*** Opening LISTED ENTRIES ***

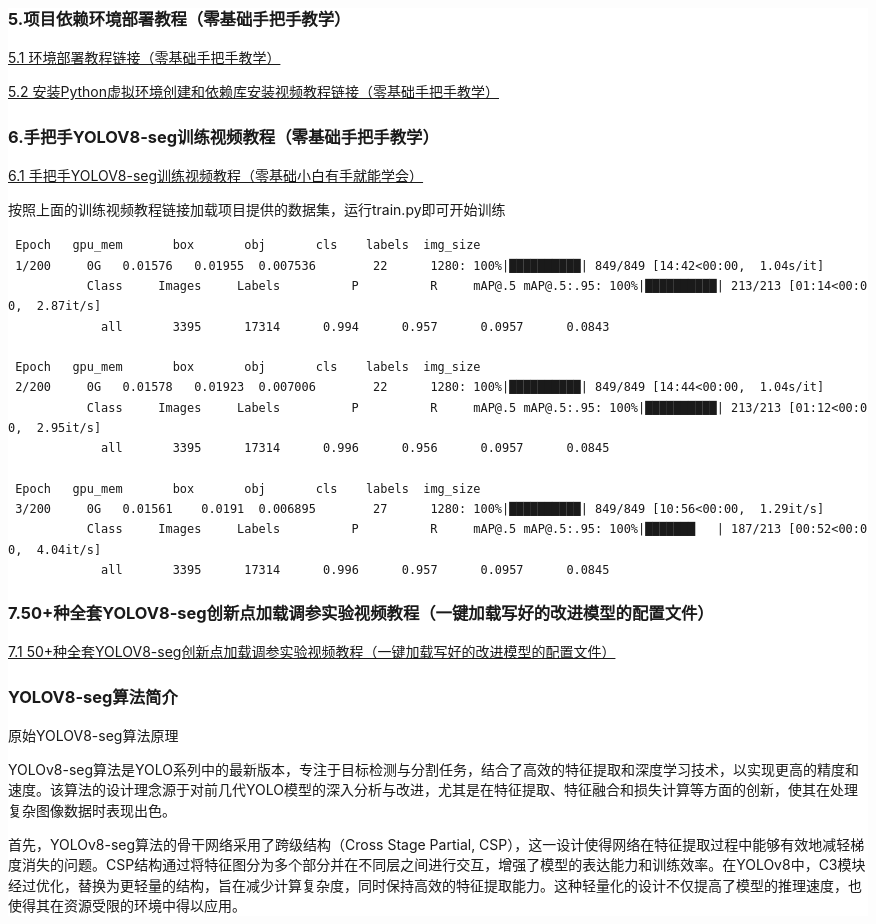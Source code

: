 ### 5.项目依赖环境部署教程（零基础手把手教学）

[5.1 环境部署教程链接（零基础手把手教学）](https://www.bilibili.com/video/BV1jG4Ve4E9t/?vd_source=bc9aec86d164b67a7004b996143742dc)




[5.2 安装Python虚拟环境创建和依赖库安装视频教程链接（零基础手把手教学）](https://www.bilibili.com/video/BV1nA4VeYEze/?vd_source=bc9aec86d164b67a7004b996143742dc)

### 6.手把手YOLOV8-seg训练视频教程（零基础手把手教学）

[6.1 手把手YOLOV8-seg训练视频教程（零基础小白有手就能学会）](https://www.bilibili.com/video/BV1cA4VeYETe/?vd_source=bc9aec86d164b67a7004b996143742dc)


按照上面的训练视频教程链接加载项目提供的数据集，运行train.py即可开始训练
﻿


     Epoch   gpu_mem       box       obj       cls    labels  img_size
     1/200     0G   0.01576   0.01955  0.007536        22      1280: 100%|██████████| 849/849 [14:42<00:00,  1.04s/it]
               Class     Images     Labels          P          R     mAP@.5 mAP@.5:.95: 100%|██████████| 213/213 [01:14<00:00,  2.87it/s]
                 all       3395      17314      0.994      0.957      0.0957      0.0843

     Epoch   gpu_mem       box       obj       cls    labels  img_size
     2/200     0G   0.01578   0.01923  0.007006        22      1280: 100%|██████████| 849/849 [14:44<00:00,  1.04s/it]
               Class     Images     Labels          P          R     mAP@.5 mAP@.5:.95: 100%|██████████| 213/213 [01:12<00:00,  2.95it/s]
                 all       3395      17314      0.996      0.956      0.0957      0.0845

     Epoch   gpu_mem       box       obj       cls    labels  img_size
     3/200     0G   0.01561    0.0191  0.006895        27      1280: 100%|██████████| 849/849 [10:56<00:00,  1.29it/s]
               Class     Images     Labels          P          R     mAP@.5 mAP@.5:.95: 100%|███████   | 187/213 [00:52<00:00,  4.04it/s]
                 all       3395      17314      0.996      0.957      0.0957      0.0845




### 7.50+种全套YOLOV8-seg创新点加载调参实验视频教程（一键加载写好的改进模型的配置文件）

[7.1 50+种全套YOLOV8-seg创新点加载调参实验视频教程（一键加载写好的改进模型的配置文件）](https://www.bilibili.com/video/BV1Hw4VePEXv/?vd_source=bc9aec86d164b67a7004b996143742dc)

### YOLOV8-seg算法简介

原始YOLOV8-seg算法原理

YOLOv8-seg算法是YOLO系列中的最新版本，专注于目标检测与分割任务，结合了高效的特征提取和深度学习技术，以实现更高的精度和速度。该算法的设计理念源于对前几代YOLO模型的深入分析与改进，尤其是在特征提取、特征融合和损失计算等方面的创新，使其在处理复杂图像数据时表现出色。

首先，YOLOv8-seg算法的骨干网络采用了跨级结构（Cross Stage Partial, CSP），这一设计使得网络在特征提取过程中能够有效地减轻梯度消失的问题。CSP结构通过将特征图分为多个部分并在不同层之间进行交互，增强了模型的表达能力和训练效率。在YOLOv8中，C3模块经过优化，替换为更轻量的结构，旨在减少计算复杂度，同时保持高效的特征提取能力。这种轻量化的设计不仅提高了模型的推理速度，也使得其在资源受限的环境中得以应用。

*** Closing LISTED ENTRIES ***

Search the listing for the string "Images". Copy each line where it is found.

               Class     Images     Labels          P          R     mAP@.5 mAP@.5:.95: 100%|██████████| 213/213 [01:14<00:00,  2.87it/s]
               Class     Images     Labels          P          R     mAP@.5 mAP@.5:.95: 100%|██████████| 213/213 [01:12<00:00,  2.95it/s]
               Class     Images     Labels          P          R     mAP@.5 mAP@.5:.95: 100%|███████   | 187/213 [00:52<00:00,  4.04it/s]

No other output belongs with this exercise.